_WORK REQUEST_. If a record holds a picture, drop the picture and return the rest of the record word for word.

_EXCERPTED DATA_.
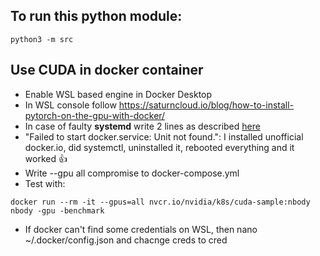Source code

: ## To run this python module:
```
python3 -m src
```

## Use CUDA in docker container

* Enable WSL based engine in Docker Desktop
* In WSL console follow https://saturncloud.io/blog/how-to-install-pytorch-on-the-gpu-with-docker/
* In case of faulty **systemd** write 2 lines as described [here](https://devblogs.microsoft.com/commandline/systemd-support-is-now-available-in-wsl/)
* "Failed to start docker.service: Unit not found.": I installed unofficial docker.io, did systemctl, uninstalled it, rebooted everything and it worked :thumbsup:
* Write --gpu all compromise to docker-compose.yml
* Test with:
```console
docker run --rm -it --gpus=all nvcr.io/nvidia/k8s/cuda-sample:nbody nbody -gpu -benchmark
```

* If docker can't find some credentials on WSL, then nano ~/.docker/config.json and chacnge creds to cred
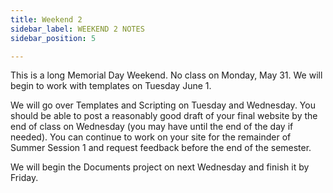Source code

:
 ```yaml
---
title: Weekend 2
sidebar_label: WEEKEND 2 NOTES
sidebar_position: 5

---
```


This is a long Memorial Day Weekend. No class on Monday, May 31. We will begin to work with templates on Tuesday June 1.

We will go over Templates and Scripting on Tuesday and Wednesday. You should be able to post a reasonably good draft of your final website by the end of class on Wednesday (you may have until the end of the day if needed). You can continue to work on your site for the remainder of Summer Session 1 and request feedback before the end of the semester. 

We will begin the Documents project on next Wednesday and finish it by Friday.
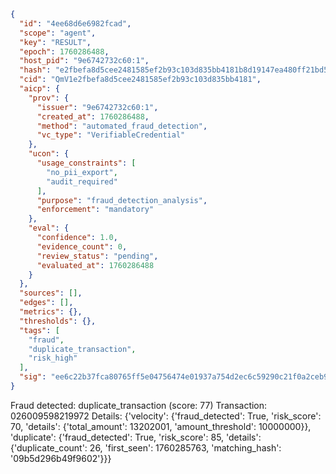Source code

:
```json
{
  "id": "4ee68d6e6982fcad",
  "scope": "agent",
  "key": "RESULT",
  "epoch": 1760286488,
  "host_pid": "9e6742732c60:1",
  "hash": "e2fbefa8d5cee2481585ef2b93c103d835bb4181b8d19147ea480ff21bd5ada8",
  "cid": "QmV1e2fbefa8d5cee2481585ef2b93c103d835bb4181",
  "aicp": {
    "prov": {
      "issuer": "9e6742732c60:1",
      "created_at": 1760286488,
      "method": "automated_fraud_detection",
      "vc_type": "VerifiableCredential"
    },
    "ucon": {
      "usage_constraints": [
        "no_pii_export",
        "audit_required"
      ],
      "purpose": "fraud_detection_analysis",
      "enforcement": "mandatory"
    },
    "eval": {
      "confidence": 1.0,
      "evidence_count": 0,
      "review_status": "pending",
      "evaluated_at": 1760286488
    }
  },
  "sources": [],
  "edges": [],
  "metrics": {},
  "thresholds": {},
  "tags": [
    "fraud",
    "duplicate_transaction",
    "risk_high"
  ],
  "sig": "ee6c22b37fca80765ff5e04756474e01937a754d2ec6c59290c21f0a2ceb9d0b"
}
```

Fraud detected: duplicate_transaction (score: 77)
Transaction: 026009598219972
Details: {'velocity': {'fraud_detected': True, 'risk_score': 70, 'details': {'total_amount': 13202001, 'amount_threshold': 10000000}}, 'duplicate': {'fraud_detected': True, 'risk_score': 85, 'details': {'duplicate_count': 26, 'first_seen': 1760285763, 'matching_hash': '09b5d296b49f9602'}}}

_YOUR SOLUTION_.
Source code

: ## To run this python module:
```
python3 -m src
```

## Use CUDA in docker container

* Enable WSL based engine in Docker Desktop
* In WSL console follow https://saturncloud.io/blog/how-to-install-pytorch-on-the-gpu-with-docker/
* In case of faulty **systemd** write 2 lines as described [here](https://devblogs.microsoft.com/commandline/systemd-support-is-now-available-in-wsl/)
* "Failed to start docker.service: Unit not found.": I installed unofficial docker.io, did systemctl, uninstalled it, rebooted everything and it worked :thumbsup:
* Write --gpu all compromise to docker-compose.yml
* Test with:
```console
docker run --rm -it --gpus=all nvcr.io/nvidia/k8s/cuda-sample:nbody nbody -gpu -benchmark
```

* If docker can't find some credentials on WSL, then nano ~/.docker/config.json and chacnge creds to cred
Source code

:
 ```yaml
---
title: Weekend 2
sidebar_label: WEEKEND 2 NOTES
sidebar_position: 5

---
```


This is a long Memorial Day Weekend. No class on Monday, May 31. We will begin to work with templates on Tuesday June 1.

We will go over Templates and Scripting on Tuesday and Wednesday. You should be able to post a reasonably good draft of your final website by the end of class on Wednesday (you may have until the end of the day if needed). You can continue to work on your site for the remainder of Summer Session 1 and request feedback before the end of the semester. 

We will begin the Documents project on next Wednesday and finish it by Friday.
Source code

:
```json
{
  "id": "4ee68d6e6982fcad",
  "scope": "agent",
  "key": "RESULT",
  "epoch": 1760286488,
  "host_pid": "9e6742732c60:1",
  "hash": "e2fbefa8d5cee2481585ef2b93c103d835bb4181b8d19147ea480ff21bd5ada8",
  "cid": "QmV1e2fbefa8d5cee2481585ef2b93c103d835bb4181",
  "aicp": {
    "prov": {
      "issuer": "9e6742732c60:1",
      "created_at": 1760286488,
      "method": "automated_fraud_detection",
      "vc_type": "VerifiableCredential"
    },
    "ucon": {
      "usage_constraints": [
        "no_pii_export",
        "audit_required"
      ],
      "purpose": "fraud_detection_analysis",
      "enforcement": "mandatory"
    },
    "eval": {
      "confidence": 1.0,
      "evidence_count": 0,
      "review_status": "pending",
      "evaluated_at": 1760286488
    }
  },
  "sources": [],
  "edges": [],
  "metrics": {},
  "thresholds": {},
  "tags": [
    "fraud",
    "duplicate_transaction",
    "risk_high"
  ],
  "sig": "ee6c22b37fca80765ff5e04756474e01937a754d2ec6c59290c21f0a2ceb9d0b"
}
```

Fraud detected: duplicate_transaction (score: 77)
Transaction: 026009598219972
Details: {'velocity': {'fraud_detected': True, 'risk_score': 70, 'details': {'total_amount': 13202001, 'amount_threshold': 10000000}}, 'duplicate': {'fraud_detected': True, 'risk_score': 85, 'details': {'duplicate_count': 26, 'first_seen': 1760285763, 'matching_hash': '09b5d296b49f9602'}}}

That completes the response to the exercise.